Accordingly, while 2025 marks a clear turning point characterized by renewed investor confidence, the structural impact of the recent crisis years has not yet been fully absorbed. The sector is in a recovery phase, supported by improving financial conditions, but valuations in many markets remain below the highs recorded in the previous cycle.
Switzerland represents a notable exception. Since the beginning of 2020, listed Swiss real estate companies have achieved an average annual return of approximately +4.3%, underlining the comparatively high resilience and stability of Swiss real estate investments.
Direct real estate investments: comparison of real estate risk premiums
Following several years of market correction, selected European real estate markets are once again offering attractive investment opportunities. In most major cities, prime office yields have increased, resulting in real estate risk premiums (the difference between prime yields and ten-year government bond yields) that currently stand well above their ten-year averages. This indicates that investors are now being compensated above average for the risk assumed.
Figure 2
Higher risk premiums open up new entry opportunities
Locations such as Paris La Défense (+59 basis points), Amsterdam (+58 bps), Prague (+51 bps), Budapest (+51 bps), Milan (+43 bps) and Berlin (+40 bps) appear particularly attractive. In Bucharest, Munich, Vienna, Madrid, and Dublin, risk premiums are also significantly above their long-term averages.

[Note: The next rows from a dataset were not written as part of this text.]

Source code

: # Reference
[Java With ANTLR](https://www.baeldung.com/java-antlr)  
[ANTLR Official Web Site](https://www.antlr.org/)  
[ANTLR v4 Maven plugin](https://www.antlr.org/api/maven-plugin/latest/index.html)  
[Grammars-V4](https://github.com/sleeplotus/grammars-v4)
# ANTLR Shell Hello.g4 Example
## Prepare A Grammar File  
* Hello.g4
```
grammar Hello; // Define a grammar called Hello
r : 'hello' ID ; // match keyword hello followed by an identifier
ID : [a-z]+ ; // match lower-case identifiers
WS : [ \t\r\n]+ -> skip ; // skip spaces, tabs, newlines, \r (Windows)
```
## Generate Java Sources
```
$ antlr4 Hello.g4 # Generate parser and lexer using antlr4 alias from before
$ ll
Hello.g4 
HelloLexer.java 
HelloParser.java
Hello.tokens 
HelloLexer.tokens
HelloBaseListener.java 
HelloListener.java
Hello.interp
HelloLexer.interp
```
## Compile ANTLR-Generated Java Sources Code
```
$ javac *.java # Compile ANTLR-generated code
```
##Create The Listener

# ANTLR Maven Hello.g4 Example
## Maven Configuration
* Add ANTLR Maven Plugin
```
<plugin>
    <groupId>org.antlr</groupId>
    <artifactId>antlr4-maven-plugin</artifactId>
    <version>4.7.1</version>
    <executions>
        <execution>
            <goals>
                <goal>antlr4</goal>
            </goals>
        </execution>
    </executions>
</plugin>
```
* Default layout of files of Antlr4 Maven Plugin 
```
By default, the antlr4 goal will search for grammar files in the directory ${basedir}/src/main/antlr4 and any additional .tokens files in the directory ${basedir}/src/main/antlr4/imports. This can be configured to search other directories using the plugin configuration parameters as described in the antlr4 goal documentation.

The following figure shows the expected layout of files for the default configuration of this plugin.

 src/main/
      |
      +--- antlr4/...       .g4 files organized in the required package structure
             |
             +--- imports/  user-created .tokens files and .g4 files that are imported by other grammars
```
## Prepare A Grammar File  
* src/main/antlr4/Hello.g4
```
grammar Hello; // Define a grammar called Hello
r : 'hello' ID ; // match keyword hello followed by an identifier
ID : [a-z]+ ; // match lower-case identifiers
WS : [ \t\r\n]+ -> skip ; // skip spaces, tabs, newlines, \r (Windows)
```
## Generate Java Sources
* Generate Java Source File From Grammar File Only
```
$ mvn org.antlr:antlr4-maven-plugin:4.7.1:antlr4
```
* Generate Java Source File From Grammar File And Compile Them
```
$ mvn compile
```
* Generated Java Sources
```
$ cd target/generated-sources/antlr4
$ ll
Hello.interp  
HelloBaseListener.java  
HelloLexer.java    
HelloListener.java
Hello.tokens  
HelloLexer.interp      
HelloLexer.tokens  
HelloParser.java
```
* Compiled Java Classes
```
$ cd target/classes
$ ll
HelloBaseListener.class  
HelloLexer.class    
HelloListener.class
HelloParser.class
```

From a market pricing perspective, these locations currently offer favorable entry conditions for long-term investors.
Figure 3
By contrast, real estate risk premiums have declined sharply in London (−98 bps), Brussels (−53 bps), Oslo (−52 bps) and Paris (−51 bps). In these markets, return potential remains limited, as elevated capital values combined with compressed risk premiums continue to weigh on investment attractiveness.
Figure 4
Broad opportunities, but a selective approach remains essential
After several years shaped by the pandemic and the interest rate tightening cycle, many European cities once again offer attractive risk–return profiles. However, a sound assessment requires a comprehensive analysis that also incorporates underlying market fundamentals, medium-term market prospects, and the quality of the respective locations.
Prime office rents on an upward trajectory
Since 2020, prime office rents across European metropolitan markets have increased significantly, underscoring sustained demand for high-quality office space despite ongoing economic uncertainty. In major internationally oriented office markets, rental growth has continued even amid rising interest rates and higher financing costs.
Strongest prime rental growth in Munich, Paris and London
Prime rents have recorded the strongest growth in Munich (+42.1%), Paris (+33.3%), London – West End (+32.9%), Prague (+31.1%) and Amsterdam (+29.0%). Lisbon (+27.5%), Milan (+27.1%) and Brussels (+27.0%) have also seen pronounced increases in rents at their most sought-after locations. This pattern highlights the disproportionate growth of top-tier rents.
Rental growth has been more moderate in cities such as Oslo (+12.6%), Berlin (+18.4%), Zurich (+16.7%) and Geneva (+11.7%). In Dublin, prime rents have remained broadly stable (+0.4%), reflecting a temporary softening in demand and a more ample supply of office space.
Figure 5
Growing polarization in European office markets
Overall, the gap between Europe’s most expensive and more affordable office markets has continued to widen. The fact that rental growth has been strongest in markets where rents were already high points to increasing polarization across European office markets − between highly resilient core locations and secondary markets that are more exposed to structural change.